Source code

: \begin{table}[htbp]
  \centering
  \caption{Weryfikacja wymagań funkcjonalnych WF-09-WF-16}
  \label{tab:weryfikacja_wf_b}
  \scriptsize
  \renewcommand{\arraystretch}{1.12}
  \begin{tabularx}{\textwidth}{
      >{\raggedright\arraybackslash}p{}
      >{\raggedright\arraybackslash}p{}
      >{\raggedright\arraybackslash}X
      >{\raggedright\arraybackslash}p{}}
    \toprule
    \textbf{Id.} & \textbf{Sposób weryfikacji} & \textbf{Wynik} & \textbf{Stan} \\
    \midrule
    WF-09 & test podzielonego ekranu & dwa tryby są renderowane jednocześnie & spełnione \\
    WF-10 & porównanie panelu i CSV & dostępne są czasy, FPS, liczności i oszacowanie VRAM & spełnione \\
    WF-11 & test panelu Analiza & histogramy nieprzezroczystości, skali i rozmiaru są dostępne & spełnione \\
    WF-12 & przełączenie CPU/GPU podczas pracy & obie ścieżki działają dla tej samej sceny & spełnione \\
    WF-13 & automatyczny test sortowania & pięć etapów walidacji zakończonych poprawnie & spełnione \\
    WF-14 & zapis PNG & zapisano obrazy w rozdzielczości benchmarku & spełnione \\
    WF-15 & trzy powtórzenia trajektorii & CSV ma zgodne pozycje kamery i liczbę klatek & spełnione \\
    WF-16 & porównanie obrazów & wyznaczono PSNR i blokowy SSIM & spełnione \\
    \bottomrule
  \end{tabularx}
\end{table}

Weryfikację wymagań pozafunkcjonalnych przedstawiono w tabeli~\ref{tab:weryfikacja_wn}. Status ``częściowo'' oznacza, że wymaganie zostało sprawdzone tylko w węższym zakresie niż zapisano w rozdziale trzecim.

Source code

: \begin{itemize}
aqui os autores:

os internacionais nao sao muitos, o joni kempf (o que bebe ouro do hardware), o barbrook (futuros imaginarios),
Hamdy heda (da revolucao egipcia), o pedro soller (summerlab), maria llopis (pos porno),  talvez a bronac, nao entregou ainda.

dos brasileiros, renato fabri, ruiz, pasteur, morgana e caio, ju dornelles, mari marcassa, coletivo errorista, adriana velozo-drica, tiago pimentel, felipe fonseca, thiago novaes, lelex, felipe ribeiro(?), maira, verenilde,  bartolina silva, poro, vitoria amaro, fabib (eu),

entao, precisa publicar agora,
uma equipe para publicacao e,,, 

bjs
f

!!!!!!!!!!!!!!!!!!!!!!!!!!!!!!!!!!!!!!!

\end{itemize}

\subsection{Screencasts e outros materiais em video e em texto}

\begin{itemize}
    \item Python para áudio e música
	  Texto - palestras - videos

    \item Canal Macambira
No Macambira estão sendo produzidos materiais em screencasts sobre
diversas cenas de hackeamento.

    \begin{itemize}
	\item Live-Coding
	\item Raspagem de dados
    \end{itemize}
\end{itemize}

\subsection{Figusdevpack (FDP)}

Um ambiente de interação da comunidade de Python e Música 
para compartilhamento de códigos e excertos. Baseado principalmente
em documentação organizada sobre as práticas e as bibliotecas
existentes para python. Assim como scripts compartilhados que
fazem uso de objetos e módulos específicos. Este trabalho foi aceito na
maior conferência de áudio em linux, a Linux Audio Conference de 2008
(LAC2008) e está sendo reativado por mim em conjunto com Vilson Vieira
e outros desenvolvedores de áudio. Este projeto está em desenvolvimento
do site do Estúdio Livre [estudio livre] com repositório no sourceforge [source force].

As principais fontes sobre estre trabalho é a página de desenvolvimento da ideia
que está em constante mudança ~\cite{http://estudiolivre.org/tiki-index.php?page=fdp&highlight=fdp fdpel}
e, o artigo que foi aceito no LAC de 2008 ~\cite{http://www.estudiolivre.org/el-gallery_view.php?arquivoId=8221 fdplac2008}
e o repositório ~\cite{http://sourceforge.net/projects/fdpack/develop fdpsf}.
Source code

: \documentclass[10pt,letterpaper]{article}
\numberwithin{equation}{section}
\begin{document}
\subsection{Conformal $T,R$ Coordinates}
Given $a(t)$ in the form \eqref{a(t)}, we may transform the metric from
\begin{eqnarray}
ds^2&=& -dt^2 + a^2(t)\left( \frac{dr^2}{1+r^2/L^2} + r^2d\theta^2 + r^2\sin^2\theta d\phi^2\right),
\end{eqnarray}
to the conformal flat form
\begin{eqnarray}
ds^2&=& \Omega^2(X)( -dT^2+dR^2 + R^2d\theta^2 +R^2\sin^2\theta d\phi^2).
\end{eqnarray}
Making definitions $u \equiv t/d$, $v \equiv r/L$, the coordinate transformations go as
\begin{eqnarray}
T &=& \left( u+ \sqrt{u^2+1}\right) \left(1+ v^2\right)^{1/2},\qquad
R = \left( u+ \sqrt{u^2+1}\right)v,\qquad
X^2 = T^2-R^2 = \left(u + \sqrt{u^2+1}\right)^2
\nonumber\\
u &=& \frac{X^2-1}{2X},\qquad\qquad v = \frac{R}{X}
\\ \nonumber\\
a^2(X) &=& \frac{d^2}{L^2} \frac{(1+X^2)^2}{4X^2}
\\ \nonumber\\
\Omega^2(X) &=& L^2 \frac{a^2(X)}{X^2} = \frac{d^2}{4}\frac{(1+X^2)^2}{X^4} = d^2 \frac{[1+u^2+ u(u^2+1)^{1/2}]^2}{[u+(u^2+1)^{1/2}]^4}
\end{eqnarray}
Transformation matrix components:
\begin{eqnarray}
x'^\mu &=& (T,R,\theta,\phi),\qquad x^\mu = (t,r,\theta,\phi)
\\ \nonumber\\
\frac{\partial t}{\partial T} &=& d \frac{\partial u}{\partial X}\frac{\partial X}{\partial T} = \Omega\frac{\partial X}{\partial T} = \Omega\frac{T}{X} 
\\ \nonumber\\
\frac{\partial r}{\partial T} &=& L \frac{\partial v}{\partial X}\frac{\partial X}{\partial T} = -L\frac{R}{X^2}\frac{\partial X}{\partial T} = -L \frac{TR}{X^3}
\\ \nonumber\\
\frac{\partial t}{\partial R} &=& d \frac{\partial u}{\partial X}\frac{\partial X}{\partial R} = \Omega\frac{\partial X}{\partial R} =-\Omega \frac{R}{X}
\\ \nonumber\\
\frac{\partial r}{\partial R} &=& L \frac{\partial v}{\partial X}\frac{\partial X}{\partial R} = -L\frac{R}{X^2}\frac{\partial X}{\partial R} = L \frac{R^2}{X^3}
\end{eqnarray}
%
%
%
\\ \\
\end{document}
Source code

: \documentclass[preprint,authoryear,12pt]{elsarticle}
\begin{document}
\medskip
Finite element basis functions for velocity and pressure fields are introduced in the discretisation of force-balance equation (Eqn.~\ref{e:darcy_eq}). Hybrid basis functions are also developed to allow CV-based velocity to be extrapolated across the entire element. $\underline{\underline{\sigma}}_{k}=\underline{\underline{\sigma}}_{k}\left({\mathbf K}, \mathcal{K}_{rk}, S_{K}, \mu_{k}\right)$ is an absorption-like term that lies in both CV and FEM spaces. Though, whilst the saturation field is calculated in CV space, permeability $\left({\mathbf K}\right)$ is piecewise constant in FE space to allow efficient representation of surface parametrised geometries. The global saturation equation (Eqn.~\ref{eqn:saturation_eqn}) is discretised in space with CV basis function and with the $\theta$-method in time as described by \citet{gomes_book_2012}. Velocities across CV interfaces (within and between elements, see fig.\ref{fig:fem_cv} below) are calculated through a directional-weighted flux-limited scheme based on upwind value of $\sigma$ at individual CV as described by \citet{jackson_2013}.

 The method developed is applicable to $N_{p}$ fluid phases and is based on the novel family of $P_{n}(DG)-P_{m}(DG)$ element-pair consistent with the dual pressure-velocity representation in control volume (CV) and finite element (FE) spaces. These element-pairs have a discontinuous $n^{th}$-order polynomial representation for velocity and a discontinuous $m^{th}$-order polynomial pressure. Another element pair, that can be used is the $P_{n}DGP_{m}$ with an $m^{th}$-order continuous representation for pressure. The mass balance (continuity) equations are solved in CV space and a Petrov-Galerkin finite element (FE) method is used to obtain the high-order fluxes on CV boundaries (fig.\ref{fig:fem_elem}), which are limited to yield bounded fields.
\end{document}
----------------------------------------
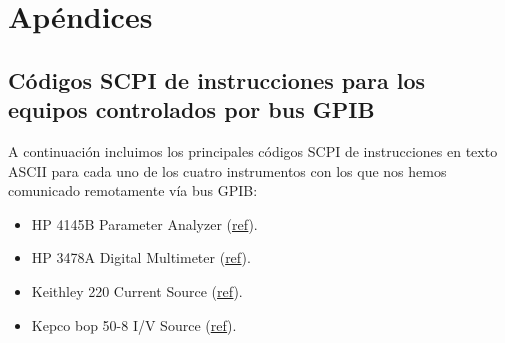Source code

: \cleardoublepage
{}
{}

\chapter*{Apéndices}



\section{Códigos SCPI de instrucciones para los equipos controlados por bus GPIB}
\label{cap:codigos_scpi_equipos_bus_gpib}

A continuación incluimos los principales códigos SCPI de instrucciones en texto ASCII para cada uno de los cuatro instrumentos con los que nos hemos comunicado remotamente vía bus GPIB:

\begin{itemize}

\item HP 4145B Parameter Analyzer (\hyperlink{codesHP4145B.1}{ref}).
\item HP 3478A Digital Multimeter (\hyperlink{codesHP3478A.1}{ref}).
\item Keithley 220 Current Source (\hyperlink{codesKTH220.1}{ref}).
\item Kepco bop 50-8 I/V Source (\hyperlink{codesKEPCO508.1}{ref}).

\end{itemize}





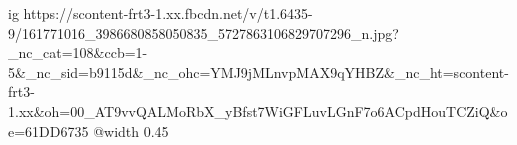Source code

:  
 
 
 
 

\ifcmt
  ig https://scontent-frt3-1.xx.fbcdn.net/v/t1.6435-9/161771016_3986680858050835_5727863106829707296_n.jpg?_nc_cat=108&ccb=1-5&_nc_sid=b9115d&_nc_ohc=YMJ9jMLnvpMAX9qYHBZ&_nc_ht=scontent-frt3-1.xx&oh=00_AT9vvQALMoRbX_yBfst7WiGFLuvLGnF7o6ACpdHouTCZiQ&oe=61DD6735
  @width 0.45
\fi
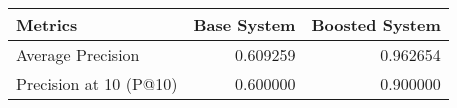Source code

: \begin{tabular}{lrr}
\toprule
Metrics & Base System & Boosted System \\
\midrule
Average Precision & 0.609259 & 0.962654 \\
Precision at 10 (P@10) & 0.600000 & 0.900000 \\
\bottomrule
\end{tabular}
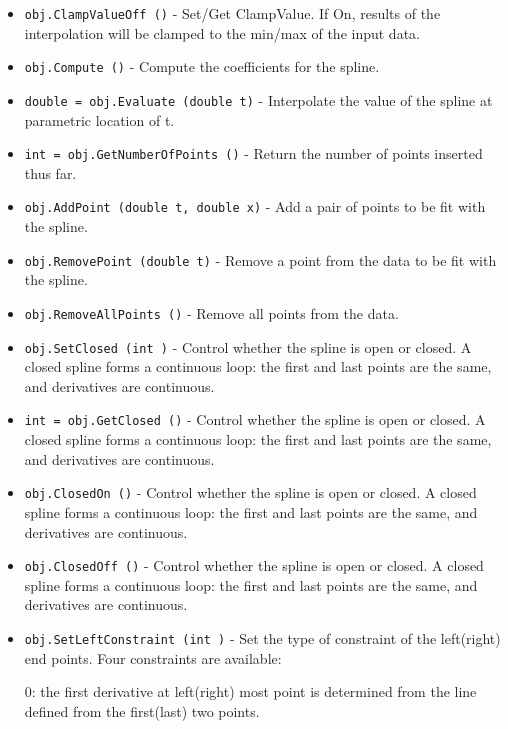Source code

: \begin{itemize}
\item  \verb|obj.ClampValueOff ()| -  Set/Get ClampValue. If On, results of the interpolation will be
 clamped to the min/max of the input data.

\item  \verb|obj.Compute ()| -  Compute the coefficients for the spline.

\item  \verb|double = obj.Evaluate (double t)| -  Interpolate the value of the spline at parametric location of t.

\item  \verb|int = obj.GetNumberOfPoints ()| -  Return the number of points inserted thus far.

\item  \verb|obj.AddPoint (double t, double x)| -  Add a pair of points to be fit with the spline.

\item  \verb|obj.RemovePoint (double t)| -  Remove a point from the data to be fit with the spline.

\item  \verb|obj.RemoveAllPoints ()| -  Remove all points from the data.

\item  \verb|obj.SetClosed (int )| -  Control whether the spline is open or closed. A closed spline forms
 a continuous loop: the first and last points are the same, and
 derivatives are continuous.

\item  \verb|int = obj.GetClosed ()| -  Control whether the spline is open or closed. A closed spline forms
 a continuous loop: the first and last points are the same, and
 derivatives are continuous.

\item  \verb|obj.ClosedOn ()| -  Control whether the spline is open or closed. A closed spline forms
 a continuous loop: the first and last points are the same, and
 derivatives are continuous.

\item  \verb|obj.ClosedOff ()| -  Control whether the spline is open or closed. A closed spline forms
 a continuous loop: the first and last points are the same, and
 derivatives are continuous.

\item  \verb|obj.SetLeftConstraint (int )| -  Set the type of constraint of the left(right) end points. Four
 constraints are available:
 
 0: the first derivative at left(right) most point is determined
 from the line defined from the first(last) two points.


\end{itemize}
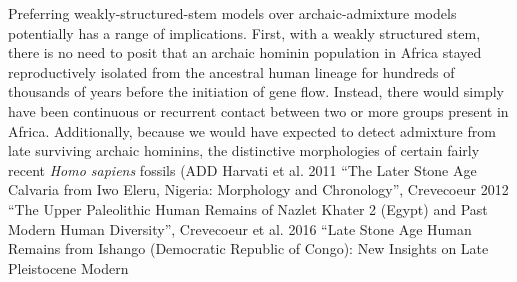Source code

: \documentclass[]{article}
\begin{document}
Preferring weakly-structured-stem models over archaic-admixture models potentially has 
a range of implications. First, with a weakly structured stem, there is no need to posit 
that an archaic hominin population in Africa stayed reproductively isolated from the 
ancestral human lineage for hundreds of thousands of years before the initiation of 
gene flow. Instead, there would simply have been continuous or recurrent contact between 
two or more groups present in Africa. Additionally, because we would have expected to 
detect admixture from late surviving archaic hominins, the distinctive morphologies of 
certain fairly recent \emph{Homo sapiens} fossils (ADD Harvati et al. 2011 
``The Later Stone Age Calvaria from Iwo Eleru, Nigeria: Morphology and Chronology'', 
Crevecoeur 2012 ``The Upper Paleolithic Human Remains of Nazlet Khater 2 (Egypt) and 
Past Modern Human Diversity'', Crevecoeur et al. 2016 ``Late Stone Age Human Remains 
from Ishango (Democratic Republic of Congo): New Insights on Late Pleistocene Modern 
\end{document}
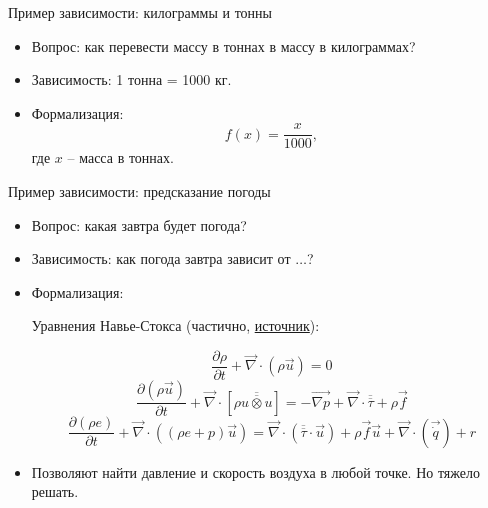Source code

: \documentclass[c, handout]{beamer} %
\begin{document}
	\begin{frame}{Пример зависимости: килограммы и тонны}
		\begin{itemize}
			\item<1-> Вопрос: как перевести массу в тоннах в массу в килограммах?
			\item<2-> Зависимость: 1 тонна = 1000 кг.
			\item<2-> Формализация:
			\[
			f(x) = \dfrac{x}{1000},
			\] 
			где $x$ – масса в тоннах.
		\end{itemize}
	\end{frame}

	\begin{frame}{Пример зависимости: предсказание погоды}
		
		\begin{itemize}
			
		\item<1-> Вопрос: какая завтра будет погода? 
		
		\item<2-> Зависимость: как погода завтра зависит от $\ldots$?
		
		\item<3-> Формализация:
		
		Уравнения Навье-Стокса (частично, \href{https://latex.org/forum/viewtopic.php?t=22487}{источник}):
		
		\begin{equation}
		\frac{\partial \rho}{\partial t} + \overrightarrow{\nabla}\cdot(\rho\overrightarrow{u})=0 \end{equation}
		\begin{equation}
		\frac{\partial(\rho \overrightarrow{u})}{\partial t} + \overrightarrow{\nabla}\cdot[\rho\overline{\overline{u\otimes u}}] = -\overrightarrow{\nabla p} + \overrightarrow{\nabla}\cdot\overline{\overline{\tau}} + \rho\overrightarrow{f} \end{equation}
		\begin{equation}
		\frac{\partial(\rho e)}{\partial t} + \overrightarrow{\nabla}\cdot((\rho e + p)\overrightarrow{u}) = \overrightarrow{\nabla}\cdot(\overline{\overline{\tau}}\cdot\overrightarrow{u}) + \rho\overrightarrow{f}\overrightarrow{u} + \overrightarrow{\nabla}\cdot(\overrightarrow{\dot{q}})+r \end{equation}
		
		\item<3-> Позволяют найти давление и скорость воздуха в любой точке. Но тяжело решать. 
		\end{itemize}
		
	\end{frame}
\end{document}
----------------------------------------
Problem statement: Tell how many lines in the entries above include the string "verb", and write nothing but the number.

Output for this exercise: 12